### PROBLEM REQUIREMENTS
Report how many lines in the records below hold the word "Exercises". Add nothing to the number.

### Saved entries
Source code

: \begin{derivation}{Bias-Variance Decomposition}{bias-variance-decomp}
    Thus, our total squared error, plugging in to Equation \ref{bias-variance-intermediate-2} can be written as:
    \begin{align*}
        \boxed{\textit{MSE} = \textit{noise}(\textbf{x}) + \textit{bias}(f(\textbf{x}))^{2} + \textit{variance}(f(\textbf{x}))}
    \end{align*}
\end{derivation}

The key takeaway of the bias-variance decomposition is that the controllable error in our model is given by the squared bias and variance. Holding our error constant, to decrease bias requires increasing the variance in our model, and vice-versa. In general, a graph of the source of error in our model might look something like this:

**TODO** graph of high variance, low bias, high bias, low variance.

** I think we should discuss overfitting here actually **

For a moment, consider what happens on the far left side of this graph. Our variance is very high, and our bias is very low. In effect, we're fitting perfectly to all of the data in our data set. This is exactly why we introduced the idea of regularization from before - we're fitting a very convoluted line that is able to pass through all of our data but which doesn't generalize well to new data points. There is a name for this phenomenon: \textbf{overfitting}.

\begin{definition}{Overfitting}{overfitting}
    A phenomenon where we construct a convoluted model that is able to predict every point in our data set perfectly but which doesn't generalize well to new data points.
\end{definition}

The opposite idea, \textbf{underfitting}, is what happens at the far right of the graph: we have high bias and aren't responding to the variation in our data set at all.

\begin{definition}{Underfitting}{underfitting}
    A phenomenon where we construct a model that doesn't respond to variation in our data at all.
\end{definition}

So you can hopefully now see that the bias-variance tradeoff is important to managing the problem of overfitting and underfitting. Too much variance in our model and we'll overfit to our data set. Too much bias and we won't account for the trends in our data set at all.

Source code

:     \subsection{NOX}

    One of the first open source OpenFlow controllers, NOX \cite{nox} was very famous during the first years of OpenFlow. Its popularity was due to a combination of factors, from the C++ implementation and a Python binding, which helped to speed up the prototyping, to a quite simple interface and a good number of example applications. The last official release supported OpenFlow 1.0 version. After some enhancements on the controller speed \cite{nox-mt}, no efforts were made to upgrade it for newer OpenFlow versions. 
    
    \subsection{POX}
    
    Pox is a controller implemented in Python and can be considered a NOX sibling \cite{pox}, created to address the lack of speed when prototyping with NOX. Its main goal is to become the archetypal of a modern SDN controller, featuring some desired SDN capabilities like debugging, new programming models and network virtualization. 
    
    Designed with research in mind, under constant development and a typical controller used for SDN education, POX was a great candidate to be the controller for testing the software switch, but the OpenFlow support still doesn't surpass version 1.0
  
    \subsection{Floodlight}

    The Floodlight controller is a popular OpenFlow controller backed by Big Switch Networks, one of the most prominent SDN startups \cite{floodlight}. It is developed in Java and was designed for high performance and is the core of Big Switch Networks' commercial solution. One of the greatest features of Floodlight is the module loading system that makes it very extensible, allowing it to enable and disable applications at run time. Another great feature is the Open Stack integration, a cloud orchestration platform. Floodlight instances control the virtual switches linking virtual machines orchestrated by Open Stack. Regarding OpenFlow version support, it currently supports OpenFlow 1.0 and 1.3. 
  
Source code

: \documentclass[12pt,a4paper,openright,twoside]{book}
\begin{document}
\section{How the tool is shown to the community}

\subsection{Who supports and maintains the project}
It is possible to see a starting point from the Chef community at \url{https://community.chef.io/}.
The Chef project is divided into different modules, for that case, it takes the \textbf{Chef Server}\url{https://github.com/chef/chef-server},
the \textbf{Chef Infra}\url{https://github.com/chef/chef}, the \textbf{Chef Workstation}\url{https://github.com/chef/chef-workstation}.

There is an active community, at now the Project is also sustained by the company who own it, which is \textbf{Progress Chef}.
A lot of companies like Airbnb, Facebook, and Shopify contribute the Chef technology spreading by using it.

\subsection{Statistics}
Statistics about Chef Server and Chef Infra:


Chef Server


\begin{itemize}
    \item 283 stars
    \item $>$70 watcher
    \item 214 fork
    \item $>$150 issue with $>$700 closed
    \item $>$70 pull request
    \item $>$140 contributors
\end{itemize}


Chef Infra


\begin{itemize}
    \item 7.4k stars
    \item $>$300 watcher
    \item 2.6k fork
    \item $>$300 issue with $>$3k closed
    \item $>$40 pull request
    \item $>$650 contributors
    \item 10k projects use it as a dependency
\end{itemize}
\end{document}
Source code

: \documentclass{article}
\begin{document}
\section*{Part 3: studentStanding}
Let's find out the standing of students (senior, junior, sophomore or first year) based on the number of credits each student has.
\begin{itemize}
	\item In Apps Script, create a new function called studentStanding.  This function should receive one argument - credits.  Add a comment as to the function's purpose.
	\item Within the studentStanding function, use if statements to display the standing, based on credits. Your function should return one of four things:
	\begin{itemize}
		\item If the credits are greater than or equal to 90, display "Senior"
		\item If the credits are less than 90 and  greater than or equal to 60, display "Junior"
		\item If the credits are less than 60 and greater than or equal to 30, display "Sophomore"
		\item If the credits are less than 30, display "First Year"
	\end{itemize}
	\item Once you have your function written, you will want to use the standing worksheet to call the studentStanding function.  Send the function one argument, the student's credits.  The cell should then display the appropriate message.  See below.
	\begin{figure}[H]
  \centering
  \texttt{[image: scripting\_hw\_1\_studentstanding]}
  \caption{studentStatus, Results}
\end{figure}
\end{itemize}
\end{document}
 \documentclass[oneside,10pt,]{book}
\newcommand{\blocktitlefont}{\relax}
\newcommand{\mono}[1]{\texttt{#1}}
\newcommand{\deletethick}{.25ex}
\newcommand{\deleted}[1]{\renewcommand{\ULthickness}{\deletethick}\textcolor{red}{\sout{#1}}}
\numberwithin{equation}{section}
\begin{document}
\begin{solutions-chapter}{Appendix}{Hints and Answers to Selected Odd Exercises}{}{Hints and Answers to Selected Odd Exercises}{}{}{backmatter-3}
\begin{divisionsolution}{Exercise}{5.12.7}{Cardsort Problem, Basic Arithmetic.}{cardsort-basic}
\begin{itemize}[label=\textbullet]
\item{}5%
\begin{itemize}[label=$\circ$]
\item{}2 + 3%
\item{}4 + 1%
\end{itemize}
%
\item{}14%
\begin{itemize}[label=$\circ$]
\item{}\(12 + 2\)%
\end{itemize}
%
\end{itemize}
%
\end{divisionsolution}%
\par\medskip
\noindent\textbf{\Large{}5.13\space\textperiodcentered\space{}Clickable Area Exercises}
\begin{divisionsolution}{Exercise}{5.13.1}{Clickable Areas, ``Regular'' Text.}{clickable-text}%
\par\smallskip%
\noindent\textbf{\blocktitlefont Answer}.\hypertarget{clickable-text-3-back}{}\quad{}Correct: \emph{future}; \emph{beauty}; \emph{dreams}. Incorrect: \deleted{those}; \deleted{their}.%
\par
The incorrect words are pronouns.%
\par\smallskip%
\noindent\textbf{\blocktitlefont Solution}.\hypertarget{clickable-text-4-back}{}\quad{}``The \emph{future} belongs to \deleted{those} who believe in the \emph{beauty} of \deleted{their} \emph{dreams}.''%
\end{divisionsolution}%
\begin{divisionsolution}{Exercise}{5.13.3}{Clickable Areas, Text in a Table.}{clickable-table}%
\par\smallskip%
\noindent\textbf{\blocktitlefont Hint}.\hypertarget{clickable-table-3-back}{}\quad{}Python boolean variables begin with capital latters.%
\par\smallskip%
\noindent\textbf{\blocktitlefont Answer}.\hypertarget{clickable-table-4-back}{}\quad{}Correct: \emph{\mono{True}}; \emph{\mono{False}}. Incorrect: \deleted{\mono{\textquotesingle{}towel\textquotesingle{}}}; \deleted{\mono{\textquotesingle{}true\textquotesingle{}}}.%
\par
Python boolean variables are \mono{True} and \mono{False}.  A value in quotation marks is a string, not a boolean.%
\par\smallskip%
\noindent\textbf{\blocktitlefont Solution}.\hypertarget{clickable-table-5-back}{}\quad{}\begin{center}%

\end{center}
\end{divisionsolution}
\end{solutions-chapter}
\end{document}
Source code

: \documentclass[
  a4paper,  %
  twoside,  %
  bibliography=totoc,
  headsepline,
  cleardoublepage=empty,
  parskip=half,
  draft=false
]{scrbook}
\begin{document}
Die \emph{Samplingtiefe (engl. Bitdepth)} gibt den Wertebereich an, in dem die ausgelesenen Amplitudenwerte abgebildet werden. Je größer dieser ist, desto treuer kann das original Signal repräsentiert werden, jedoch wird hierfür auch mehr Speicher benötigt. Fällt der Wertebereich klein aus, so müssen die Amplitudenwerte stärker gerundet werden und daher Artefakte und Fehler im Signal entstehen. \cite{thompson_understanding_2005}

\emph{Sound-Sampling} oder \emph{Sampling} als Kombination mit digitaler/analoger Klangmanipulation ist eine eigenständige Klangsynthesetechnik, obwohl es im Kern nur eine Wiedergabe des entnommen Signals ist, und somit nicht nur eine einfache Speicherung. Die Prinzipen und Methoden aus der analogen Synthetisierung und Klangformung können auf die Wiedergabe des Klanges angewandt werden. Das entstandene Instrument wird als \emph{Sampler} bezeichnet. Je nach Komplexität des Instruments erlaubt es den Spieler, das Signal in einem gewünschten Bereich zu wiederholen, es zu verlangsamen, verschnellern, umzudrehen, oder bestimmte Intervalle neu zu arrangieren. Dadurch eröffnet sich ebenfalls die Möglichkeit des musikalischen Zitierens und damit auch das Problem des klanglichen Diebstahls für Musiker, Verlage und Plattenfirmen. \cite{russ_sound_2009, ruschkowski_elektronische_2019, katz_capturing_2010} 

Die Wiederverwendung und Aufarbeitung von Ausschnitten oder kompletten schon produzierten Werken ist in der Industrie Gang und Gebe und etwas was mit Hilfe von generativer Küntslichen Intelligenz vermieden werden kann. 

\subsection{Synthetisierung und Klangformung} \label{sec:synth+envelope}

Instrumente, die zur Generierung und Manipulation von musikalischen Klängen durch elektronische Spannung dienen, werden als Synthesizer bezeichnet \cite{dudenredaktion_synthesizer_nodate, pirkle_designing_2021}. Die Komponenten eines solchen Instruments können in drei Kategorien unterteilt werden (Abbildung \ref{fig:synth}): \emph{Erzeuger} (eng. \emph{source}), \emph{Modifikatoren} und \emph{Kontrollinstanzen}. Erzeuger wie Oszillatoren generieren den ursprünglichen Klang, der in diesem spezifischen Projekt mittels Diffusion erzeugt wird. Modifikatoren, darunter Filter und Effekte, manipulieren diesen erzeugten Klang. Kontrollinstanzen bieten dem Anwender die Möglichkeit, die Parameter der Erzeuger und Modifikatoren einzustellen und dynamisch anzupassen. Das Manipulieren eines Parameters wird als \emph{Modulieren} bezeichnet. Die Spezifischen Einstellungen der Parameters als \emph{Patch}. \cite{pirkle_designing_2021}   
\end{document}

### ANSWER BOX
2